Hi all, I'll be brief: Primary issue: I often wake up zombified in the mornings. I experience a lack of energy and motivation & often find my self vegging out until the early afternoon. Sometimes I feel like I have a cloud in my head. Struggle to be fully engaged in the activities I take part in - consequently simple and dull tasks can often be difficult/irritating to get through. When I'm put under stress for an extended period of time (especially at work), I've found I often get scatter brained - and there has been instances where my mind has been so fatigued I've experienced a kind of 'concentration shut down' - were tasks that would take me a few seconds begin to take over 5 minutes (i.e like sending a short email). Attempted solutions: -Seen GP. Sleep study done with sleep specialist- no serious diagnosis. -MRI done and is clean. -Have attempted morning excercise, which has sometimes proved effective, but other times has had little effect (often getting out of bed and doing sport feels impossible) -Meditation & Diary - few times a week - helps but not so much with fatigue/consciousness issue. -Coffee - works for 1hr but then I tend to crash - typically try to stay away from it but the caffeine is often necessary to maintain the standard required at work. -Goal setting/task management - I've made attempts to write out tasks and set goals, which helps with the 'must-do' weekly activities - but I simply don't have the level of interest or engagement required to commit to a self-set long term Goal on a daily basis.
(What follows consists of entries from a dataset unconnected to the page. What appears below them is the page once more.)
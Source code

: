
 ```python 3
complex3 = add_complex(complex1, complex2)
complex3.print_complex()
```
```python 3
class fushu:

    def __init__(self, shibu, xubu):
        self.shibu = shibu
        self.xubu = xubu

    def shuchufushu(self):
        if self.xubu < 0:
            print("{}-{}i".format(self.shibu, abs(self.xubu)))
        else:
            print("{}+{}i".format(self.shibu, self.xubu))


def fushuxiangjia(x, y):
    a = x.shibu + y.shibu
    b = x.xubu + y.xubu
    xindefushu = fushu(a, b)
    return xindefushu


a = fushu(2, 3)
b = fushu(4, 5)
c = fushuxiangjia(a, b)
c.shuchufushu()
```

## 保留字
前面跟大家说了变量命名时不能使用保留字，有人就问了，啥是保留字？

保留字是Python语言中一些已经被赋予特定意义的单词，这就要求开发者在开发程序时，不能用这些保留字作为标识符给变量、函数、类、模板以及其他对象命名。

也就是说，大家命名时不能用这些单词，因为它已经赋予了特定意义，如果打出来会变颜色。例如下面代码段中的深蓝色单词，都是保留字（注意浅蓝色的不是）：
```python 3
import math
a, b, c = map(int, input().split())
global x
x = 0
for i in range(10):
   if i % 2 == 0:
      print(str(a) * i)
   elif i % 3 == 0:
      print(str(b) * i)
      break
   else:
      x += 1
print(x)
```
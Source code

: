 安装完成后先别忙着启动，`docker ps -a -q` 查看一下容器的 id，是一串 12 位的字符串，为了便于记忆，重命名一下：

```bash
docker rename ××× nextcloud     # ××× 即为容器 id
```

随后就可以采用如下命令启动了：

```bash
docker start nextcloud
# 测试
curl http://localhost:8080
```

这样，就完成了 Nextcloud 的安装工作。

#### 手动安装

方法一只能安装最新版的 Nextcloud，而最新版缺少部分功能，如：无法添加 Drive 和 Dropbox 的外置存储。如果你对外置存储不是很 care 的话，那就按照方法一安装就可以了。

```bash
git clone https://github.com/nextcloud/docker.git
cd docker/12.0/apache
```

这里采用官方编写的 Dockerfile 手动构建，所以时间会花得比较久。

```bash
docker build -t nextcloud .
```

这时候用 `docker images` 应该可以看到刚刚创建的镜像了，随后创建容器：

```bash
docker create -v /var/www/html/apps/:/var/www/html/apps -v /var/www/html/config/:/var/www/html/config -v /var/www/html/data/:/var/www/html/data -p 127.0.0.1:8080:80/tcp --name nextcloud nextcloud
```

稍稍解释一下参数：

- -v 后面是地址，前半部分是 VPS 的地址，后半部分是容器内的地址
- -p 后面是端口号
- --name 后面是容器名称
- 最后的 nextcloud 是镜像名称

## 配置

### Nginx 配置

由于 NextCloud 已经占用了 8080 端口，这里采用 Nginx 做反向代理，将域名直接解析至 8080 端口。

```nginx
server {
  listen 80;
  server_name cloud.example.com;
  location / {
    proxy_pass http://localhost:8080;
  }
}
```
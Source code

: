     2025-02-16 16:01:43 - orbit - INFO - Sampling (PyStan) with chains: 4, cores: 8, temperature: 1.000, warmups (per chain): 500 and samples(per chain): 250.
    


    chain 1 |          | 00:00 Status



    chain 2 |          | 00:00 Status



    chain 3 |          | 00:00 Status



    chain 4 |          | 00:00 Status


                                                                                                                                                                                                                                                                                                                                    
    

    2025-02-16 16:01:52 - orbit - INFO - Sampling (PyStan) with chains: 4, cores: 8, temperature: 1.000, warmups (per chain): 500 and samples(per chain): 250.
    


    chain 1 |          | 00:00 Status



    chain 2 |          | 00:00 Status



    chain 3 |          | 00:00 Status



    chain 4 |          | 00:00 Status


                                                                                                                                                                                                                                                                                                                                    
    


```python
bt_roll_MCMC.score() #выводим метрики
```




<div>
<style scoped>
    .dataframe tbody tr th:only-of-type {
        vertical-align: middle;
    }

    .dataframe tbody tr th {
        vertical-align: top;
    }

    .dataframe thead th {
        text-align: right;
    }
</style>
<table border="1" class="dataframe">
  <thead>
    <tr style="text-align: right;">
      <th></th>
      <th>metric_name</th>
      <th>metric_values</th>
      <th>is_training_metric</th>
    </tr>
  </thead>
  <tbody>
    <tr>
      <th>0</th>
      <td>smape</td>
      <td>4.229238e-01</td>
The issue largely began last year when: -Father passed away -Had to manage an estate which I was largely unprepared for -promoted at work which meant an large increase in responsiblity (and stress) -Had to move homes (went from managing a share home to living with my mother) -falling out with long term friend/partner While it's been a trying time and I've undoubtedly experienced bouts of depression along with grief - I've refused to engage in suicidal ideation and feel a strong sense of wanting to improve myself and my situation to the best of my ability. Once again my primary concern is my capacity for conscious attention and my ability to be motivated enough to follow through on achieving longer term goals. While I'm certain that last year's events are strongly related to this issue and that depression may be one of the underlying causes for it, I also can't help but shake off the feeling that it may be physiological in nature.